Dataset excerpts:
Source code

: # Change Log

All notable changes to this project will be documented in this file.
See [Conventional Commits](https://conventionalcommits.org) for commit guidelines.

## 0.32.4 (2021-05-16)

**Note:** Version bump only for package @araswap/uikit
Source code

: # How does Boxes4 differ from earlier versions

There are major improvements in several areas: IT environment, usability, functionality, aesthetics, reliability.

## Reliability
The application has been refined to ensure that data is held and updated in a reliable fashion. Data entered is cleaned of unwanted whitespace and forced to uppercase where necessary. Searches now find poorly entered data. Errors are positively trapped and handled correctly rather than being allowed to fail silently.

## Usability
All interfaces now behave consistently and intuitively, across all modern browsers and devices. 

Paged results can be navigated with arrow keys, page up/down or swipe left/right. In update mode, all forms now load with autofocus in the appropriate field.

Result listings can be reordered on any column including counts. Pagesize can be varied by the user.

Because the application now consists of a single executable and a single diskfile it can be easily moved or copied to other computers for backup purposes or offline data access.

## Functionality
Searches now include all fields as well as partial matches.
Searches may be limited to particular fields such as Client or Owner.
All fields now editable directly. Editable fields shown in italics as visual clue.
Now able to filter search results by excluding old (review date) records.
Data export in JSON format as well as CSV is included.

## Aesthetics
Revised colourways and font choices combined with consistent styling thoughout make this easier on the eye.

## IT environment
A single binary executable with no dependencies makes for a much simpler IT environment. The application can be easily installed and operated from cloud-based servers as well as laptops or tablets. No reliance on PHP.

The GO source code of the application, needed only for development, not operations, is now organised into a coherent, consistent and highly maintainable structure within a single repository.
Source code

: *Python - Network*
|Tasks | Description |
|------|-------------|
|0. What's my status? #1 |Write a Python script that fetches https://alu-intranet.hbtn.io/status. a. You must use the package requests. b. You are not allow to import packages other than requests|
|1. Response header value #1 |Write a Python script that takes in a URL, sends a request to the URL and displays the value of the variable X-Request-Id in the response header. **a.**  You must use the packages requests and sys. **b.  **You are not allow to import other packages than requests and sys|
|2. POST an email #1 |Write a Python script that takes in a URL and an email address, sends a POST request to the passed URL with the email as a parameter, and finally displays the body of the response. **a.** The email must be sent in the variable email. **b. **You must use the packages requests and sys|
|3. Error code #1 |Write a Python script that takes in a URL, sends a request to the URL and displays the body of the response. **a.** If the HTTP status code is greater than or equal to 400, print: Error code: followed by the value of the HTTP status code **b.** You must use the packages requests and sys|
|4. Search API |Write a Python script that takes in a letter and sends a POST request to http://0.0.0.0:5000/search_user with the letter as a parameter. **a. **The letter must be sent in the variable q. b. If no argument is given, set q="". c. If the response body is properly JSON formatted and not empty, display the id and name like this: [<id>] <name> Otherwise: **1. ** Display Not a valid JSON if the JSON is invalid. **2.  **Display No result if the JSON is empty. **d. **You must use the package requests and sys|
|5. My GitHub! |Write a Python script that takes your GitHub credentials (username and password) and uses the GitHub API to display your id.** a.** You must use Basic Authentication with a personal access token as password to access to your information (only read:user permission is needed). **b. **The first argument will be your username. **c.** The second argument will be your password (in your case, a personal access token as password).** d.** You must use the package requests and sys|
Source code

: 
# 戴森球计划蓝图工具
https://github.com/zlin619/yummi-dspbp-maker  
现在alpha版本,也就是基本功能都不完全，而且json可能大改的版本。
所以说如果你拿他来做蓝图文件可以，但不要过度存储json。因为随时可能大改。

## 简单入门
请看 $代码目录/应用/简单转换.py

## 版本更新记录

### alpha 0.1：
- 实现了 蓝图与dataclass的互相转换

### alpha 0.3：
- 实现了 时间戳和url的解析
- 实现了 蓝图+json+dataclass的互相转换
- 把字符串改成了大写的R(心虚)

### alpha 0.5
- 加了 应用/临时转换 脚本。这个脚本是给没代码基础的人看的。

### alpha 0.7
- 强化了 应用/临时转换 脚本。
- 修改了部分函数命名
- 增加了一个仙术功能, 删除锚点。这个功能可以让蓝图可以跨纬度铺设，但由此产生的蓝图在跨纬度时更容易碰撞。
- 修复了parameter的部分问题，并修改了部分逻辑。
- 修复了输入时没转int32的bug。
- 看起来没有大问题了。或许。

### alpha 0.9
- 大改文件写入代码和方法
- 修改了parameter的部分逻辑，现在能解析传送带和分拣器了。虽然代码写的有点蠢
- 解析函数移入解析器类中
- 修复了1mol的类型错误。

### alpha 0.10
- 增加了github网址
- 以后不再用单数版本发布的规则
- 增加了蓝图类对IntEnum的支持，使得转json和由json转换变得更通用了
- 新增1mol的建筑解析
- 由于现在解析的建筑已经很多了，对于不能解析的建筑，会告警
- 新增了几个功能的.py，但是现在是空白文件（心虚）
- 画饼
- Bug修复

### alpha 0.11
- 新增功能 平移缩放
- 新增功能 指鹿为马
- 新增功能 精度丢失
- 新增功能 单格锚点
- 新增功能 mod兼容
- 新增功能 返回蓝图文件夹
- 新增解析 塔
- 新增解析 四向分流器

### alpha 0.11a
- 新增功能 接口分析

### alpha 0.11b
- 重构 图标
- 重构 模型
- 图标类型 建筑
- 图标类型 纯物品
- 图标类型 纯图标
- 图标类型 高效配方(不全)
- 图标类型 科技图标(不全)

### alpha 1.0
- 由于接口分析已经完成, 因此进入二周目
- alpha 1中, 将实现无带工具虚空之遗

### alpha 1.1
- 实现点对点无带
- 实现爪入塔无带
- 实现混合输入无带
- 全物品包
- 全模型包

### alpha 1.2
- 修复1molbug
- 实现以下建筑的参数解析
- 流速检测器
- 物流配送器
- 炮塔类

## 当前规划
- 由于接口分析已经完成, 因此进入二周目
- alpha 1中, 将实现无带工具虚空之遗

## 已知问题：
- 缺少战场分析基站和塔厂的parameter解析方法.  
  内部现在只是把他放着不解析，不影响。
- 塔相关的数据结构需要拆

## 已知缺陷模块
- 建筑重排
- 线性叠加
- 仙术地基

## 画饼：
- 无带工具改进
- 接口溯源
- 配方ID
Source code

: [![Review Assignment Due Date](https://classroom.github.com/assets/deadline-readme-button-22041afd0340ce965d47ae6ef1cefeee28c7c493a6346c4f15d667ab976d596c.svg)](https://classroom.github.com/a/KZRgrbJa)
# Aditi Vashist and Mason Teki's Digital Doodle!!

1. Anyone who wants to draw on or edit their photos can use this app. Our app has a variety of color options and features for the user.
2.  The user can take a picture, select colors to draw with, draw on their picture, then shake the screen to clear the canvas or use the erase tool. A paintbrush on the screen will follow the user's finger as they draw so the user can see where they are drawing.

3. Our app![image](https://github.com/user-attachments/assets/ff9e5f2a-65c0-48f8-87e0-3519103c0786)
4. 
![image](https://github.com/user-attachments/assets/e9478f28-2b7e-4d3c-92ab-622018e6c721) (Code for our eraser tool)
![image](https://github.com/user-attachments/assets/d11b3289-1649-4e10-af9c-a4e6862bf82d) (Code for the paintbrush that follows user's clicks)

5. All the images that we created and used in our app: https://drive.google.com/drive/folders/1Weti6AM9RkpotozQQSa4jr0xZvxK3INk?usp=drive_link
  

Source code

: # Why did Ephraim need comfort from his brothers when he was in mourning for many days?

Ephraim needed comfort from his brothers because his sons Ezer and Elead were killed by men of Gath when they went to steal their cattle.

TASK TO COMPLETE
If a line in the records contains the word "brothers", copy it.

EXERCISE RESULT
: # Why did Ephraim need comfort from his brothers when he was in mourning for many days?
Ephraim needed comfort from his brothers because his sons Ezer and Elead were killed by men of Gath when they went to steal their cattle.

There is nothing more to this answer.